> **Data extract**:
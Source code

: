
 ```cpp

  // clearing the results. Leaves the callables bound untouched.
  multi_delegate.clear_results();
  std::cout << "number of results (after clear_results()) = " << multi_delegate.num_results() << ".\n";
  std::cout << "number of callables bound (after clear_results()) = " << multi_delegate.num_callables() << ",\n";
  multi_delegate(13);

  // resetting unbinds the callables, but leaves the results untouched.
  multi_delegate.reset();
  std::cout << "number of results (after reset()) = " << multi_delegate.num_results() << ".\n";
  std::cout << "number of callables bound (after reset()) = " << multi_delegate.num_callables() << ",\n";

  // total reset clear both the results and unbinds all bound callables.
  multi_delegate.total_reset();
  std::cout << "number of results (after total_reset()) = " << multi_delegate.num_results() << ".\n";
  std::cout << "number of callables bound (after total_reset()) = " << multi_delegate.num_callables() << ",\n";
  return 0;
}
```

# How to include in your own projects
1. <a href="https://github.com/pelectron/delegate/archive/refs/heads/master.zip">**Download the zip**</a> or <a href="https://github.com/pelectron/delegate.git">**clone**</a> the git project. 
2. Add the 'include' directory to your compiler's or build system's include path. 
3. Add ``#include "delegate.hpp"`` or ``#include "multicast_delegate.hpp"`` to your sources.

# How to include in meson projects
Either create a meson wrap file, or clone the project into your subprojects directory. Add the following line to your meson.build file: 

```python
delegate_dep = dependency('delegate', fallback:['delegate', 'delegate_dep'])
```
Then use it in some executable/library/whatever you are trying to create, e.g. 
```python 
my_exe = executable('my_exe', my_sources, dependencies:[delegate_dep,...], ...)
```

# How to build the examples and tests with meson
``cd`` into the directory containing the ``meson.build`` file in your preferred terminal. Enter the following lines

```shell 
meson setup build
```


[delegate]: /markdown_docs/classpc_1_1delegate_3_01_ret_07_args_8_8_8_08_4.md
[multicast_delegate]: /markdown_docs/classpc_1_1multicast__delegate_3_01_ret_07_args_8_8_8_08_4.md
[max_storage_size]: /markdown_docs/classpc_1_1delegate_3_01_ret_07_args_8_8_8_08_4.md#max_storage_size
...
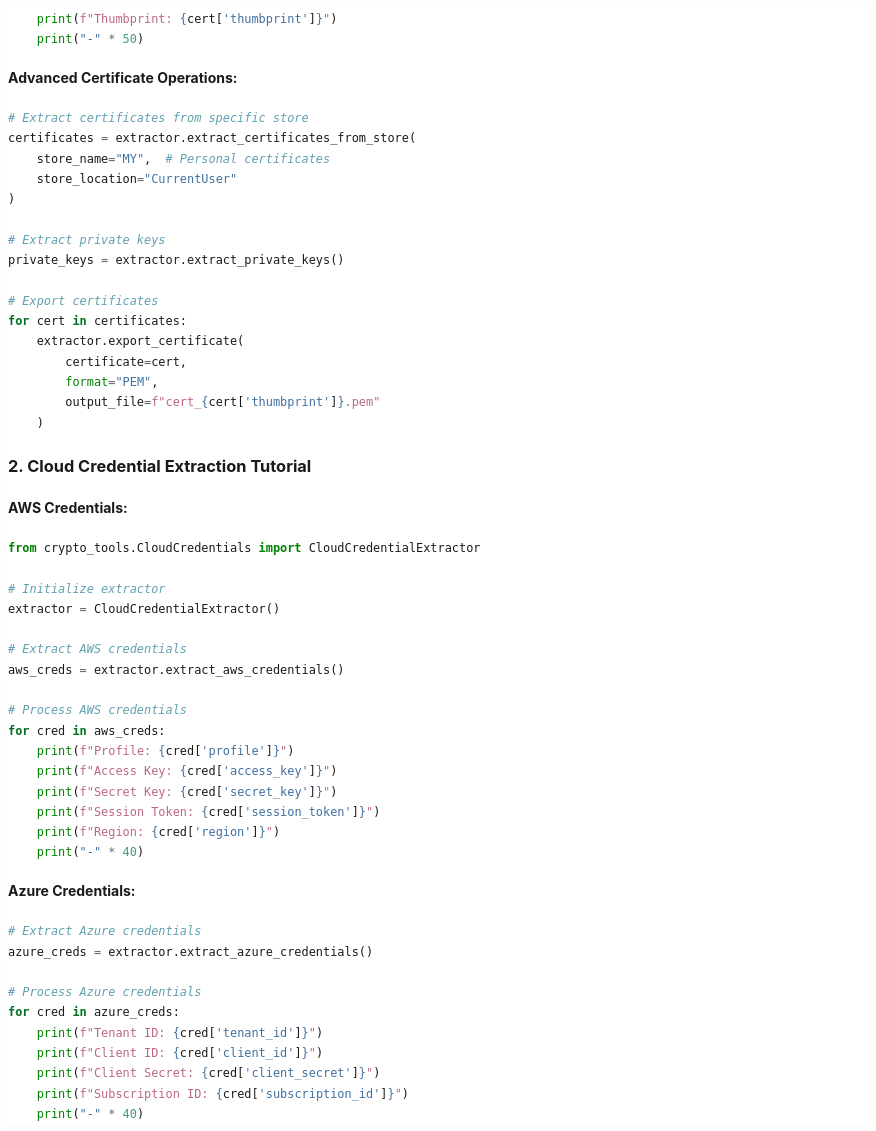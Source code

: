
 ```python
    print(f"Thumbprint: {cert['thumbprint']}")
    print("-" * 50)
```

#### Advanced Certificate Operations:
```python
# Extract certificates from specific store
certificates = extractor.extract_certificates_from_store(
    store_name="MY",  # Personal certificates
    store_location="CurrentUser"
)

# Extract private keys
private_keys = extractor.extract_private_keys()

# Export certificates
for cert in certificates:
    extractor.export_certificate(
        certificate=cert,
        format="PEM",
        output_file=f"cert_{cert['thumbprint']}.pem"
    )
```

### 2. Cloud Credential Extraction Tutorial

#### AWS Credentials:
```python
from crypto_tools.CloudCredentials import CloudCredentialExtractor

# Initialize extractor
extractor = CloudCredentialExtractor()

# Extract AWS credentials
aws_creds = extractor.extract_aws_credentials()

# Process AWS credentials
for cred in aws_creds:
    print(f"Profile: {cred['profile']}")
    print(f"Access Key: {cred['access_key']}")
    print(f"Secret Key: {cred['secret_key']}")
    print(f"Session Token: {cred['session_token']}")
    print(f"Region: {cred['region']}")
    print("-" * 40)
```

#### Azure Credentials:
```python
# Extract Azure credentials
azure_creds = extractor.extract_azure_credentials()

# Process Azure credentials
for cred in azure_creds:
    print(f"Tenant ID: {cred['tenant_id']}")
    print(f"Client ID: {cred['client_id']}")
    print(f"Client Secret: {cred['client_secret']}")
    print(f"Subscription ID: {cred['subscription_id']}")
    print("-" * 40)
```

> **Your task**:
Output should match, line for line, the stretch of the material above from the line holding "# How to include in your own projects" through the line holding "# How to build".

> **The completed task**:
# How to include in your own projects
1. <a href="https://github.com/pelectron/delegate/archive/refs/heads/master.zip">**Download the zip**</a> or <a href="https://github.com/pelectron/delegate.git">**clone**</a> the git project. 
2. Add the 'include' directory to your compiler's or build system's include path. 
3. Add ``#include "delegate.hpp"`` or ``#include "multicast_delegate.hpp"`` to your sources.

# How to include in meson projects
Either create a meson wrap file, or clone the project into your subprojects directory. Add the following line to your meson.build file: 

```python
delegate_dep = dependency('delegate', fallback:['delegate', 'delegate_dep'])
```
Then use it in some executable/library/whatever you are trying to create, e.g. 
```python 
my_exe = executable('my_exe', my_sources, dependencies:[delegate_dep,...], ...)
```

# How to build the examples and tests with meson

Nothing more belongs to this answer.